WORK INSTRUCTIONS -> Look through the records below and copy each line that includes the word "VMTopology".

Records from a collection ->

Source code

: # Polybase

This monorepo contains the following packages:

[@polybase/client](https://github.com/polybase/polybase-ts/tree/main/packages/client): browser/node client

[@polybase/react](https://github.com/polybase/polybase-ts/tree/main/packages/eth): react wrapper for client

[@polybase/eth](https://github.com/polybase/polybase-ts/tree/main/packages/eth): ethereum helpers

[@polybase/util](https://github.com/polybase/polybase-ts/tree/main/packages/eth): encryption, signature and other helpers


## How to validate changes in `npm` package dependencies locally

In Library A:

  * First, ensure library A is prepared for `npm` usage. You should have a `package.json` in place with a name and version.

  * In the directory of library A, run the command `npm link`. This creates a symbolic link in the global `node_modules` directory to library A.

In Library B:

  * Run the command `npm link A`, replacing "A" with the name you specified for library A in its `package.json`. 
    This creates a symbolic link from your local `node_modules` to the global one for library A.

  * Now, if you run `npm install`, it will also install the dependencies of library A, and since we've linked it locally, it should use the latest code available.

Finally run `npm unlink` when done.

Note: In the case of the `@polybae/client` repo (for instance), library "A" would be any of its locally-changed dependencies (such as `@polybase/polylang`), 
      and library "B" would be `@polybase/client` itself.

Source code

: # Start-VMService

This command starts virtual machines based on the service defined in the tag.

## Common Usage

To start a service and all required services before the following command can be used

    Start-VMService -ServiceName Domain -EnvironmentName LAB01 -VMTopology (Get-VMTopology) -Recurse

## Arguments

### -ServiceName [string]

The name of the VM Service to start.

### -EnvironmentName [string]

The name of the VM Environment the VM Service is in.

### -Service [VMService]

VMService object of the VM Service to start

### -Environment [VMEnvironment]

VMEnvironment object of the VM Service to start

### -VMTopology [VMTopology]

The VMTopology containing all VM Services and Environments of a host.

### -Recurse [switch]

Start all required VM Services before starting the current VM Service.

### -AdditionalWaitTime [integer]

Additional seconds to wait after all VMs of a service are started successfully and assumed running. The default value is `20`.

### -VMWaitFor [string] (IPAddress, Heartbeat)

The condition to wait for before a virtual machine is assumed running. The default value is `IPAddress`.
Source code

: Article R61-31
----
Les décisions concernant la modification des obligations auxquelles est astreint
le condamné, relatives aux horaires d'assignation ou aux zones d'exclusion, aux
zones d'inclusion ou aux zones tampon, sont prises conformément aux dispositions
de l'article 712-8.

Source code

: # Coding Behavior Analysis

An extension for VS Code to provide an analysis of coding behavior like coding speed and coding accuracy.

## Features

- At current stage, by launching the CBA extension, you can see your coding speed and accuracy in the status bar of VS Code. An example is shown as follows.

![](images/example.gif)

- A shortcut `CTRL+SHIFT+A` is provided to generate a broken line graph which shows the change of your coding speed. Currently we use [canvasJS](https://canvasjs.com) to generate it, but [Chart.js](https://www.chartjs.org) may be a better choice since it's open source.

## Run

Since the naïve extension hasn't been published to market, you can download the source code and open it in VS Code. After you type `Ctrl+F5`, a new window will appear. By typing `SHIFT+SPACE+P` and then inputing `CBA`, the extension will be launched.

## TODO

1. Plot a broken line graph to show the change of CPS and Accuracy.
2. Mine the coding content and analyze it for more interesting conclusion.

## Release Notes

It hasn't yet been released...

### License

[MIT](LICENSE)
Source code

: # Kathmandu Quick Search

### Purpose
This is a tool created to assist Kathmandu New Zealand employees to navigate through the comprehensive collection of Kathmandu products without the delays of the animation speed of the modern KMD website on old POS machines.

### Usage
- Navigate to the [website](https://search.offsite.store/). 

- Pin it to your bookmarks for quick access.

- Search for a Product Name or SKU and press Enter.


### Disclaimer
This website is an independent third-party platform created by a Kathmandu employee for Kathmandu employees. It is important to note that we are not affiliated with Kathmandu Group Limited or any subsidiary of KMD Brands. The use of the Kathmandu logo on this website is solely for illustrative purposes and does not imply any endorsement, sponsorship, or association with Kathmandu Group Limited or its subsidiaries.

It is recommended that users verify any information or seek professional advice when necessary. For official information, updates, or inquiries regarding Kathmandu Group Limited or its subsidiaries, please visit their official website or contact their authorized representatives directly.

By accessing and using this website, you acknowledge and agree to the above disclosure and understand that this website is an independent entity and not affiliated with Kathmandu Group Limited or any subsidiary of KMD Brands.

EXPECTED ANSWER ->
    Start-VMService -ServiceName Domain -EnvironmentName LAB01 -VMTopology (Get-VMTopology) -Recurse
### -VMTopology [VMTopology]
The VMTopology containing all VM Services and Environments of a host.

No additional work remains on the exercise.